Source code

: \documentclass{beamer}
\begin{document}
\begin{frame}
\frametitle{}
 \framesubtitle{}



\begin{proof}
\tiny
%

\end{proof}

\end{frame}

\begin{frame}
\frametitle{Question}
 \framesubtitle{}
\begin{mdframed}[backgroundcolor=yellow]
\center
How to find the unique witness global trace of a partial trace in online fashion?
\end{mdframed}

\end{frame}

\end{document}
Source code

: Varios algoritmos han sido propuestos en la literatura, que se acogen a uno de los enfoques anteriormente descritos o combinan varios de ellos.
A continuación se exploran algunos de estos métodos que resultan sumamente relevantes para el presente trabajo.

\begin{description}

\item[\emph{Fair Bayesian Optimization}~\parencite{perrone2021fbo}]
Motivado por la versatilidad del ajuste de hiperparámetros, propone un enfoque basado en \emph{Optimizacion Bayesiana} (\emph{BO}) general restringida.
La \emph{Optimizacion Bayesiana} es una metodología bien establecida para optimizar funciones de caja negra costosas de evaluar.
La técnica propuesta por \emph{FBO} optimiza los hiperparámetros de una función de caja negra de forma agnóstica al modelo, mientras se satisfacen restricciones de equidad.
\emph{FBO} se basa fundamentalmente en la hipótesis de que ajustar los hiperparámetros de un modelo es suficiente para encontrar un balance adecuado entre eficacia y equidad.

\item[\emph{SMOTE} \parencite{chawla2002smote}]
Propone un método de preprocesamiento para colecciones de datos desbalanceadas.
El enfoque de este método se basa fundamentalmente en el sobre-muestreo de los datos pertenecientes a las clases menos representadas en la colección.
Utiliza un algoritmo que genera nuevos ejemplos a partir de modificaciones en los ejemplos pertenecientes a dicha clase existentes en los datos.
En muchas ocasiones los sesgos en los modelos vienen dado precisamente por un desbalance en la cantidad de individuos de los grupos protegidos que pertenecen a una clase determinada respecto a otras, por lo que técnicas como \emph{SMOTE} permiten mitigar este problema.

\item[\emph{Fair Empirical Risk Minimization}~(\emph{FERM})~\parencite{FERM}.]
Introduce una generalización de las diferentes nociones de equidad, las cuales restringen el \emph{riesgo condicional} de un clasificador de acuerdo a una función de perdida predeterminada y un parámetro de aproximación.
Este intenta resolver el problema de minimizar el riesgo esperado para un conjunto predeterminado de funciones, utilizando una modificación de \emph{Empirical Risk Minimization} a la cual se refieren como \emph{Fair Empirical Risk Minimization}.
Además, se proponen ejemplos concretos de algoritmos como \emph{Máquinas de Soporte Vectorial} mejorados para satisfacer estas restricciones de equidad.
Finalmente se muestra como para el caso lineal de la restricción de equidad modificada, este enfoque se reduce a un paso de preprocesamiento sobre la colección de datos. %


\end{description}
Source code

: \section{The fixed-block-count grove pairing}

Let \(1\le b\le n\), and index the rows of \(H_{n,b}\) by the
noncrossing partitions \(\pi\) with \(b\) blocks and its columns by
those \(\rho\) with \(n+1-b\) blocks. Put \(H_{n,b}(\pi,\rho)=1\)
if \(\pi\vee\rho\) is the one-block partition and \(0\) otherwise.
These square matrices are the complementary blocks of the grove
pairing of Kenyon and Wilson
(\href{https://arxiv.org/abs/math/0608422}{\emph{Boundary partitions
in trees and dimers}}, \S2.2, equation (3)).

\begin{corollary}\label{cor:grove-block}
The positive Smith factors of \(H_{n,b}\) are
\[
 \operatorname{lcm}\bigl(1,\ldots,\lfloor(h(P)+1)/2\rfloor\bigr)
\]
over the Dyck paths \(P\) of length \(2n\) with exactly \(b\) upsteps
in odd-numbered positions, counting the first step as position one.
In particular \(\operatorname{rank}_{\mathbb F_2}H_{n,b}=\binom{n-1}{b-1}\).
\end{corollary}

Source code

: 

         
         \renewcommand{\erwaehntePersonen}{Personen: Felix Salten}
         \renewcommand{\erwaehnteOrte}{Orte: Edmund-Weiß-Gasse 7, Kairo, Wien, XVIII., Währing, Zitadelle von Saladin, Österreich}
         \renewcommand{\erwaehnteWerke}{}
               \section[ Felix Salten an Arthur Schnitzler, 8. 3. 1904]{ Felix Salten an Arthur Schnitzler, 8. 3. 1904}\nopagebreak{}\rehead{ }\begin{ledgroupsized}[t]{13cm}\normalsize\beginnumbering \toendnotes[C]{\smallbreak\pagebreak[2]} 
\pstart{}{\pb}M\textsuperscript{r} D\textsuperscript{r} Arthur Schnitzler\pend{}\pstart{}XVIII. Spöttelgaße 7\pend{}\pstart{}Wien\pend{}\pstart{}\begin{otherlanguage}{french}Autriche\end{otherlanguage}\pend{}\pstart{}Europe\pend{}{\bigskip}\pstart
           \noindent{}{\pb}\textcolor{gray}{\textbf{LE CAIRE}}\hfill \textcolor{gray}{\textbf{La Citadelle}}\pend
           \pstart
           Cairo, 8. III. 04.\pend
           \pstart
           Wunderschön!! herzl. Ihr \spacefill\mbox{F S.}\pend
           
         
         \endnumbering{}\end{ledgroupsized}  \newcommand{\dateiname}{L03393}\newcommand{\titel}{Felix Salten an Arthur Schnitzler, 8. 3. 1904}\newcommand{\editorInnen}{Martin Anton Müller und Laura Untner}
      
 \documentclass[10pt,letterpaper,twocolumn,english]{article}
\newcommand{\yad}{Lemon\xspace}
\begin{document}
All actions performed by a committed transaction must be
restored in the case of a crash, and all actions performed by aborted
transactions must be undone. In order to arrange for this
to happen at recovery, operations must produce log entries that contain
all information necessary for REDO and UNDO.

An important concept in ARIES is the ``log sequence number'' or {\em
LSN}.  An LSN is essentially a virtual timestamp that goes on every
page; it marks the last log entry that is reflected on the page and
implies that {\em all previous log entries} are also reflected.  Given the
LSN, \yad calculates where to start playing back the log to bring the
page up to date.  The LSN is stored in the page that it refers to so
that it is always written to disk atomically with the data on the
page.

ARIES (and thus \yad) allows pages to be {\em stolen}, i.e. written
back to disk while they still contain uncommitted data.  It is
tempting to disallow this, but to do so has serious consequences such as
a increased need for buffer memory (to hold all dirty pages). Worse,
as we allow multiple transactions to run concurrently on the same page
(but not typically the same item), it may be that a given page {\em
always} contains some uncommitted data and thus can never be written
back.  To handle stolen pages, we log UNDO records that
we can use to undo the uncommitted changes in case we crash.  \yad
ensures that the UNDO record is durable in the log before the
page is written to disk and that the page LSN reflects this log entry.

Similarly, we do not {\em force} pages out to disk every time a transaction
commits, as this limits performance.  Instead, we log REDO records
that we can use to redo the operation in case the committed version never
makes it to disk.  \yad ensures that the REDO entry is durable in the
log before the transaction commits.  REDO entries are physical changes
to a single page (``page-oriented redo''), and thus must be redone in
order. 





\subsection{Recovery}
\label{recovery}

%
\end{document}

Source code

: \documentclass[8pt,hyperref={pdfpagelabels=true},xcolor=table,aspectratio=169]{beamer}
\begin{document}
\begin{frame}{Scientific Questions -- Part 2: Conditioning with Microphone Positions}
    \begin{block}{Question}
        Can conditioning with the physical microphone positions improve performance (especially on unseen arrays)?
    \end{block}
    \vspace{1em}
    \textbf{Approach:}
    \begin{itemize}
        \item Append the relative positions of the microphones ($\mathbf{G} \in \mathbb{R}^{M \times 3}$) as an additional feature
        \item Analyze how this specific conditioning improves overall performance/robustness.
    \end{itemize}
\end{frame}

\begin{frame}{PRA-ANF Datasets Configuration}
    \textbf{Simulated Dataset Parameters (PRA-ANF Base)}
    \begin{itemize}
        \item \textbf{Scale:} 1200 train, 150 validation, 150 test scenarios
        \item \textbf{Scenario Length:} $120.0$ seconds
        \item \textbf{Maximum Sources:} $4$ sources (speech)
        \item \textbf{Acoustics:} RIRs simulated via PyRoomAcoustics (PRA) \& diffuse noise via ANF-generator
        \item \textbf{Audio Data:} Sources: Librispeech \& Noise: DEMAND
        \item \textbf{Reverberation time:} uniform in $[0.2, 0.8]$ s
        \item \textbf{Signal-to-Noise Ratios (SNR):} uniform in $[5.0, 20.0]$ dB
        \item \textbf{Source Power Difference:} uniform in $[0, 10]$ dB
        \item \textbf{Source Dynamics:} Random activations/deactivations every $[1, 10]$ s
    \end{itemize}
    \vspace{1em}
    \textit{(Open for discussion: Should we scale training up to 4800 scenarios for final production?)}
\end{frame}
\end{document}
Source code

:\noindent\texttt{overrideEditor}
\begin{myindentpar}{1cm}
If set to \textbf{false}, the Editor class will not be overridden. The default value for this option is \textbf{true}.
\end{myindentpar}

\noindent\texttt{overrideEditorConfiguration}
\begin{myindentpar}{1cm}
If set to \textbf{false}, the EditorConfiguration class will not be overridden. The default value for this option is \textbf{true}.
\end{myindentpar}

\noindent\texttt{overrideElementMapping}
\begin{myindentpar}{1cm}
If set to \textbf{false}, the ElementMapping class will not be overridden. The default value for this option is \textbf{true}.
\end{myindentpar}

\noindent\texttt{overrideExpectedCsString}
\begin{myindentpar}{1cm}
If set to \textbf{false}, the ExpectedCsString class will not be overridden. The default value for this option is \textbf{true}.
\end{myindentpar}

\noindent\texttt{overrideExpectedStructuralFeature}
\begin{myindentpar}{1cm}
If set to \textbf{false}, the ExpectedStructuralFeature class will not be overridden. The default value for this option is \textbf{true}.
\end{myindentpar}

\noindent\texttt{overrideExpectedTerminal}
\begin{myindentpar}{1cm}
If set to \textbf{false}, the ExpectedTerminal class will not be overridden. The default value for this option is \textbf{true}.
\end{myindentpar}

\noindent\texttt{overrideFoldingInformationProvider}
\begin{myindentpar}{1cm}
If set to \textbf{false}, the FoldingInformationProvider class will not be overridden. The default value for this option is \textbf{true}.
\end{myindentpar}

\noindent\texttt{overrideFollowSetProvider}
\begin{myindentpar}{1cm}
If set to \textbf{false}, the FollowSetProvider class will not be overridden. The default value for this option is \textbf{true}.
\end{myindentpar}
□ □ □ □ □
**THE PROBLEM:** Work out the number of lines in the entries above that hold the word "algoritmos", giving the number without comment.

**THE COMPLETED TASK:** 2